I don’t know how many times people have told me that 2023 went by as fast as a jackrabbit or as slow as the tortoise that beat it. Looking back on the previous year, one tries to grasp what events were meaningful or memorable. You would need 20-24 hindsight to put 2023 into perspective, so to speak.

Before I go on, I was thinking about the New Year’s thing, where that little newborn baby in a diaper unceremoniously kicks out the old gentleman with the cane and long white beard. That seems a bit discourteous to me, so I propose that we celebrate “Old Year’s Day” on December 31, 2024, and give that old guy a modicum of dignity.
Anyhow, it’s the first week of January, which means prognosticators and self-appointed pundits are making their predictions for the year ahead, from politics to sports to the weather. Some make a lot of sense, but others require a stretch of the imagination.

Consider these predictions from years past:
The president of Western Union turned down an offer to buy the patent for the telephone from Alexander Graham Bell in 1876, predicting that it was just a toy and “the idea is idiotic on the face of it.”

Back in 1900, an engineer predicted that in the future, the letters C, X, and Q would no longer be part of the alphabet. In 1906, band leader John Philip Sousa predicted that record players would stop the populace from learning to play musical instruments.
A respected surgeon in England said in 1911 that by the year 2024, the human foot would have evolved into one big toe. Also in 1911, Thomas Edison predicted in an interview that all our furniture and even our houses would be stainless steel.
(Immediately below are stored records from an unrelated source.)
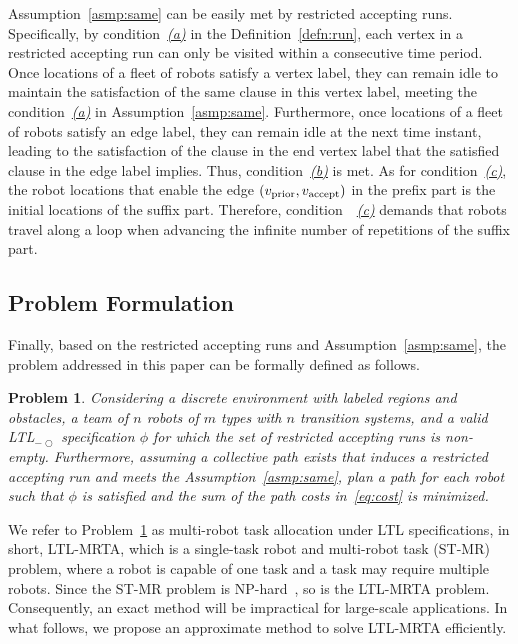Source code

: \documentclass[Afour,sageh,times]{sagej}
\newtheorem{problem}{Problem}
\newcommand{\ltl}{ {\it LTL}$_{-\bigcirc}$ }
\newcommand{\vertex}[1]{v_{\textup{#1}}}
\begin{document}
Assumption~\ref{asmp:same} can be easily met by restricted accepting runs. Specifically, by condition~\hyperref[cond:a]{\it (a)} in the Definition~\ref{defn:run}, each vertex in a restricted accepting run can only be visited within a consecutive time period.  Once locations of a fleet of robots satisfy a  vertex label, they can remain idle to maintain the satisfaction of the same clause in this vertex label, meeting the condition~\hyperref[asmp:a]{\it (a)} in Assumption~\ref{asmp:same}. Furthermore, once locations of a fleet of  robots satisfy an edge label, they can remain idle at the next time instant, leading to the satisfaction of the clause in the end vertex label that the satisfied clause in the edge label implies. Thus, condition~\hyperref[asmp:b]{\it (b)} is  met. As for condition~\hyperref[asmp:c]{\it (c)}, the robot locations that enable the edge $(\vertex{prior}, \vertex{accept})$ in the prefix part is the initial locations of the suffix part. Therefore, condition~~\hyperref[asmp:c]{\it (c)} demands that robots travel along a loop when advancing the infinite number of repetitions of the suffix part.
\subsection{Problem Formulation}\label{sec:formulation}
Finally, based on the restricted accepting runs and Assumption~\ref{asmp:same}, the problem addressed in this paper can be formally defined as follows.

\begin{problem}\label{prob:1}
Considering  a discrete environment with labeled regions and obstacles, a team of $n$ robots of $m$ types with $n$ transition systems, and a valid \ltl specification $\phi$ for which the set of restricted accepting runs is non-empty. Furthermore, assuming a collective path  exists that induces a restricted  accepting run  and meets the Assumption~\ref{asmp:same}, plan a path for each robot such that $\phi$ is satisfied and the sum of the path costs in~\eqref{eq:cost} is minimized.
\end{problem}

We refer to Problem~\ref{prob:1} as multi-robot task allocation under LTL specifications, in short, LTL-MRTA, which is a single-task robot and multi-robot task (ST-MR) problem, where a robot is capable of one task and a task may require multiple robots. Since the ST-MR problem is NP-hard~\cite{korsah2013comprehensive,nunes2017taxonomy}, so is the LTL-MRTA problem. Consequently, an exact method will be impractical for large-scale applications. In what follows, we propose an approximate method to solve LTL-MRTA efficiently.
\end{document}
A college professor at USC predicted in 1924 that tractors and automobiles would drive the horse into near-extinction and that by 2024 horses would only be seen in a zoo.
Another smart guy, Nicola Tesla, in 1937 believed that now everyone would have stopped drinking coffee. A British designer said in 1939 that by 2024, we would have banished buttons, pockets, collars, and ties and that men’s hats would be an antenna.

In 1950, AP writer Dorothy Roe said her “scientific evidence” proved that by 2000, ALL women would be six feet tall.

Popular Science magazine wrote in 1951 that by 2001, personal helicopters would replace the family automobile, and in 1956, the U.S. Postmaster General believed that mail would be delivered by guided missiles.

Arthur C. Clarke postulated in 1966 that we’d all be living in flying houses, and just ten years ago, in 2014, a technology expert said that nanotechnology would make telepathy and teleportation possible by the year 2024.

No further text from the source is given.